NBB In Sight

Remembering why facility design and layout are important for quality
By Myron Danzer with contributions from Brad Albin, Matt Schultes and Tim Sullivan | March 15, 2007
I remember when biodiesel quality was taking shape in the industry. As the ASTM committee met to determine the first set of biodiesel specifications, West Central's first biodiesel batch plant was already in operation. As we looked forward to those specifications, our team decided we needed to improve our biodiesel quality. On Sept. 11, 2001, our team began to design the layout for the nation's first continuous-flow biodiesel plant. Later that day, as we huddled around a small TV and watched the events unfold, we knew we were making the right decision in creating a state-of-the-art production facility that would help supply the United States with high-quality fuel and help the nation in its quest for independence from foreign oil.

In the weeks and years following 9/11, and as the biodiesel industry has grown, West Central's biodiesel business evolved into Renewable Energy Group Inc. During that time, I've discovered two key planning components to ensure plants will produce ASTM D 6751 specifications: plant design and layout.

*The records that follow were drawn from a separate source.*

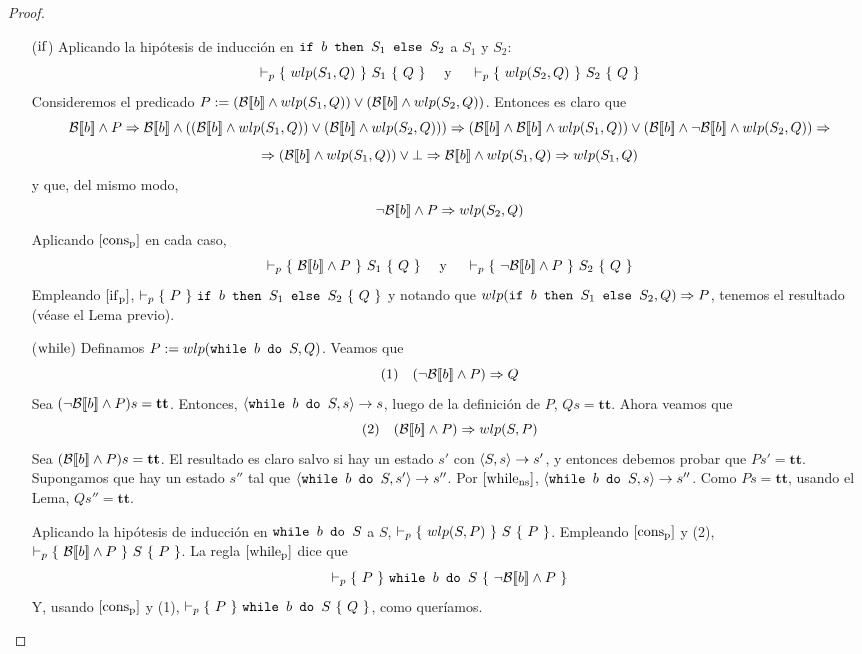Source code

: \begin{proof}
\begin{itemize}
    
    
    \item[($\mathrm{if}$)] Aplicando la hipótesis de inducción en $\texttt{if }b\texttt{ then }S_1\texttt{ else }S_2$ a $S_1$ y $S_2$:
    $$\vdash_p \{\, \, wlp(S_1, Q) \, \, \}\, \, S_1\, \, \{ \, \, Q \, \, \} \quad \text{ y } \quad \vdash_p \{\, \, wlp(S_2, Q) \, \, \}\, \, S_2\, \, \{ \, \, Q \, \, \}$$
    Consideremos el predicado $P := (\mathcal{B}[\![b]\!]\land wlp(S_1, Q)) \lor (\mathcal{B}[\![b]\!]\land wlp(S_2, Q))$. Entonces es claro que 
    $$\fc{B}{b}\land P \dto \fc{B}{b} \land ((\fc{B}{b}\land wlp(S_1, Q)) \lor (\fc{B}{b}\land wlp(S_2, Q))) \dto (\fc{B}{b}\land \fc{B}{b}\land wlp(S_1, Q)) \lor (\fc{B}{b}\land \neg\fc{B}{b}\land wlp(S_2, Q)) \dto $$ $$ \Rightarrow (\mathcal{B}[\![b]\!]\land wlp(S_1, Q)) \lor \bot \Rightarrow \mathcal{B}[\![b]\!]\land wlp(S_1, Q) \Rightarrow wlp(S_1, Q)$$
    y que, del mismo modo, 
    $$\neg\mathcal{B}[\![b]\!] \land P \Rightarrow wlp(S_2, Q)$$
    Aplicando $[\mathrm{cons}_{\mathrm{p}}]$ en cada caso, 
    $$\vdash_p \{\, \, \mathcal{B}[\![b]\!]\land P \, \, \}\, \, S_1\, \, \{ \, \, Q \, \, \}\quad \text{ y } \quad \vdash_p \{\, \, \neg\mathcal{B}[\![b]\!]\land P \, \, \}\, \, S_2\, \, \{ \, \, Q \, \, \}$$
    Empleando $[\mathrm{if}_{\mathrm{p}}]$, $\vdash_p \{\, \, P \, \, \}\, \, \texttt{if }b\texttt{ then }S_1\texttt{ else }S_2\, \, \{ \, \, Q \, \, \}$ y notando que $wlp(\texttt{if }b\texttt{ then }S_1\texttt{ else }S_2, Q) \Rightarrow P$, tenemos el resultado (véase el Lema previo).
    \item[($\mathrm{while}$)] Definamos $P:= wlp(\texttt{while }b \texttt{ do }S, Q)$. Veamos que 
    $$(1) \quad (\neg\mathcal{B}[\![b]\!]\land P) \Rightarrow Q$$
    Sea $(\neg\mathcal{B}[\![b]\!]\land P)s = \mathbf{tt}$. Entonces, $\langle \texttt{while }b\texttt{ do }S, s \rangle \to s$, luego de la definición de $P$, $Qs = \mathbf{tt}$. Ahora veamos que
    $$(2) \quad (\mathcal{B}[\![b]\!]\land P) \Rightarrow wlp(S, P)$$
    Sea $(\mathcal{B}[\![b]\!]\land P)s = \mathbf{tt}$. El resultado es claro salvo si hay un estado $s'$ con $\langle S, s \rangle\to s'$, y entonces debemos probar que $Ps' = \mathbf{tt}$. Supongamos que hay un estado $s''$ tal que $\langle \texttt{while }b\texttt{ do }S, s' \rangle\to s''$. Por $[\mathrm{while}_{\mathrm{ns}}]$, $\langle \texttt{while }b\texttt{ do }S, s \rangle\to s''$. Como $Ps= \mathbf{tt}$, usando el Lema, $Qs'' = \mathbf{tt}$.
    
    Aplicando la hipótesis de inducción en $\texttt{while }b\texttt{ do }S$ a $S$, $\vdash_p \{\, \, wlp(S, P) \, \, \}\, \, S\, \, \{ \, \, P \, \, \}$. Empleando $[\mathrm{cons}_{\mathrm{p}}]$ y (2), $\vdash_p \{\, \, \mathcal{B}[\![b]\!]\land P \, \, \}\, \, S\, \, \{ \, \, P \, \, \}$. La regla $[\mathrm{while}_{\mathrm{p}}]$ dice que 
    $$\vdash_p \{\, \, P \, \, \}\, \, \texttt{while }b\texttt{ do }S\, \, \{ \, \, \neg\mathcal{B}[\![b]\!]\land P \, \, \}$$
    Y, usando $[\mathrm{cons}_{\mathrm{p}}]$ y (1), $\vdash_p \{\, \, P \, \, \}\, \, \texttt{while }b\texttt{ do }S\, \, \{ \, \, Q \, \, \}$, como queríamos.
\end{itemize}
\end{proof}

In my experience as a National Biodiesel Accreditation Commission (NBAC) commissioner and a plant designer, I know these two vital pieces of planning will help produce quality fuel. Critically thinking through a plant design can ease the implementation of a quality management system, and the execution of in-process and finished product quality control. Having these systems in place, of course, makes meeting BQ-9000 requirements an easier process, as well

When thinking about the root source of quality, many people only think about the liquid fuel itself. I encourage you to think about how your plant design and layout play a role. The way a plant is designed and maintained aids in keeping your plant running and quality product flowing. Some site tips that can help biodiesel producers design their facilities to meet ASTM requirements include:
--Installation of a dedicated tank for product that needs to be reworked (nonconforming product or product not meeting spec)

--Product going through a three-tank rotation of 1) production; 2) isolation and testing; 3) release and shipping

--Sample hatches so proper upper, middle and lower samples can be taken

--Sampling ports on the biodiesel loadout line incorporated so proper loadout samples can be attained

--Access platform for inspection of truck/rail loading and testing areas

--Computer system storing and printing certificates of analysis and injection system for blending biodiesel into B99.9

--A plant information system, where lab records are kept along with data from the plant process

--A safe place to recycle any excess sample or outdated materials

--A training program that highlights safety

--A complete lab incorporated into the design-including all the equipment and standards that are required in the BQ-9000 program; for all other testing including feedstock, glycerin, water, chemicals, by-products of the pretreatment phase; and all in-process testing. Internal labs (built into or added on to the plant) ensure that the samples don't lose their integrity by exposure to the elements.

Don't forget to consider your staff when thinking through your recipe for plant design and layout. Pay attention to tank design for easy testing and employee comfort. Consider stairs instead of ladders and an easy-access, built-in, environmentally controlled area for retain samples. I insist that personnel be present for inspection of the truck or vessel, and installation of the seals.

Those involved in this booming industry-even fuel consumers-are taking note that fuel quality is the No. 1 ingredient for real industry growth. The BQ-9000 accreditation program is the best assurance for fuel consistently meeting ASTM D 6751 and being delivered to the customer in top quality.

Our team at Renewable Energy Group is reminded each day that the plant design and layout work we started on that infamous day in September more than five years ago is today helping us to produce the highest-quality biodiesel available.

Myron Danzer, Brad Albin, Matt Schultes and Tim Sullivan work for Renewable Energy Group Inc. and are close to the interaction between biodiesel facilities and BQ-9000. Danzer is vice president of technical and customer service, and serves as a commissioner on the NBAC. Schultes is the technical production manager, Sullivan is the quality systems manager, and Albin is director of plant sales and construction.